- TASK OBJECTIVE: Answer with one number only, the count of lines in the material below that hold "realokacją".
══ DATA SHOWN ══
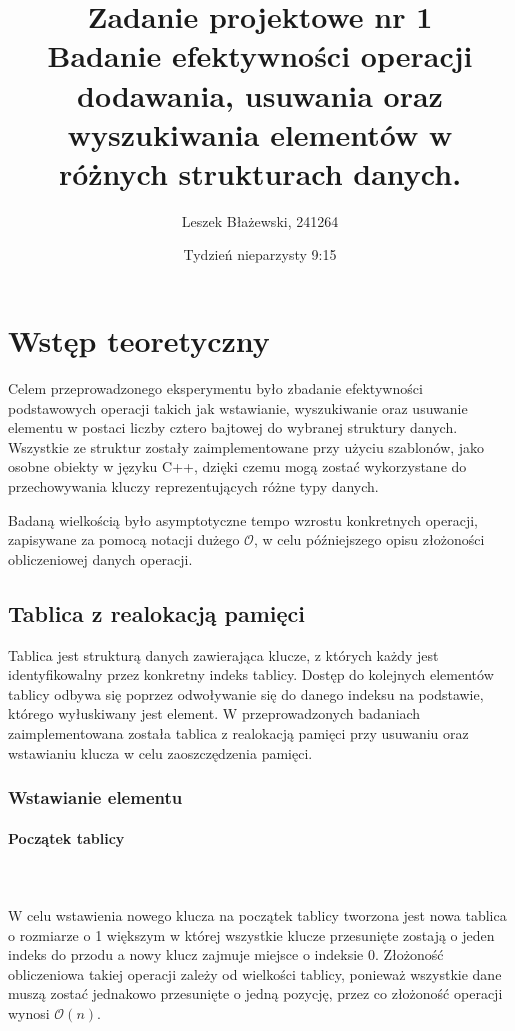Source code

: \documentclass{article}
\title{Zadanie projektowe nr 1 \\ Badanie efektywności operacji dodawania, usuwania oraz wyszukiwania elementów w różnych strukturach danych.}
\author{Leszek Błażewski, 241264}
\date{Tydzień nieparzysty 9:15}
\newcommand{\myparagraph}[1]{\paragraph{#1}\mbox{}\\\\}
\begin{document}
\maketitle
\thispagestyle{empty}

\newpage{}
\setcounter{page}{1}


\tableofcontents

\newpage{}

\section{Wstęp teoretyczny}

Celem przeprowadzonego eksperymentu było zbadanie efektywności podstawowych operacji takich jak wstawianie, wyszukiwanie oraz usuwanie elementu w postaci liczby cztero bajtowej do wybranej struktury danych.\linebreak
Wszystkie ze struktur zostały zaimplementowane przy użyciu szablonów, jako osobne obiekty w języku C++, dzięki czemu mogą zostać wykorzystane do przechowywania kluczy reprezentujących różne typy danych.

Badaną wielkością było asymptotyczne tempo wzrostu konkretnych operacji, zapisywane za pomocą notacji dużego $\mathcal{O}$, w celu późniejszego opisu złożoności obliczeniowej danych operacji.


\subsection{Tablica z realokacją pamięci}

Tablica jest strukturą danych zawierająca klucze, z których każdy jest \linebreak identyfikowalny przez konkretny indeks tablicy. Dostęp do kolejnych elementów tablicy odbywa się poprzez odwoływanie się do danego indeksu na podstawie, którego wyłuskiwany jest element.
W przeprowadzonych badaniach \linebreak zaimplementowana została tablica z realokacją pamięci przy usuwaniu oraz wstawianiu klucza w celu zaoszczędzenia pamięci.

\subsubsection{Wstawianie elementu} 

\myparagraph{Początek tablicy}
W celu wstawienia nowego klucza na początek tablicy tworzona jest nowa tablica o rozmiarze o 1 większym w której wszystkie klucze przesunięte zostają o jeden indeks do przodu a nowy klucz zajmuje miejsce o indeksie 0. Złożoność obliczeniowa takiej operacji zależy od wielkości tablicy, ponieważ wszystkie dane muszą zostać jednakowo przesunięte o jedną pozycję, przez co złożoność operacji wynosi $\mathcal{O}(n)$.
 
\end{document}
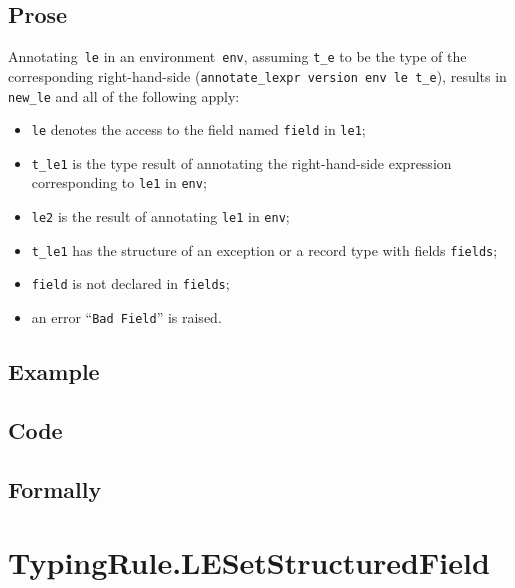 \documentclass{book}
\begin{document}
  \subsection{Prose}
   Annotating~\texttt{le} in an environment~\texttt{env}, assuming
\texttt{t\_e} to be the type of the corresponding right-hand-side
(\texttt{annotate\_lexpr version env le t\_e}), results in \texttt{new\_le} and
all of the following apply:
   \begin{itemize}
   \item \texttt{le} denotes the access to the field named \texttt{field} in \texttt{le1};
   \item \texttt{t\_le1} is the type result of annotating the right-hand-side expression corresponding to \texttt{le1} in \texttt{env};
   \item \texttt{le2} is the result of annotating \texttt{le1} in \texttt{env};
   \item \texttt{t\_le1} has the structure of an exception or a record type with fields \texttt{fields};
   \item \texttt{field} is not declared in \texttt{fields};
   \item an error ``\texttt{Bad Field}'' is raised.
   \end{itemize}

  \subsection{Example}

  \subsection{Code}

\begin{emptyformal}
    \subsection{Formally}
\end{emptyformal}


\section{TypingRule.LESetStructuredField \label{sec:TypingRule.LESetStructuredField}}
\end{document}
═══
- RESPONSE TO THE EXERCISE: 2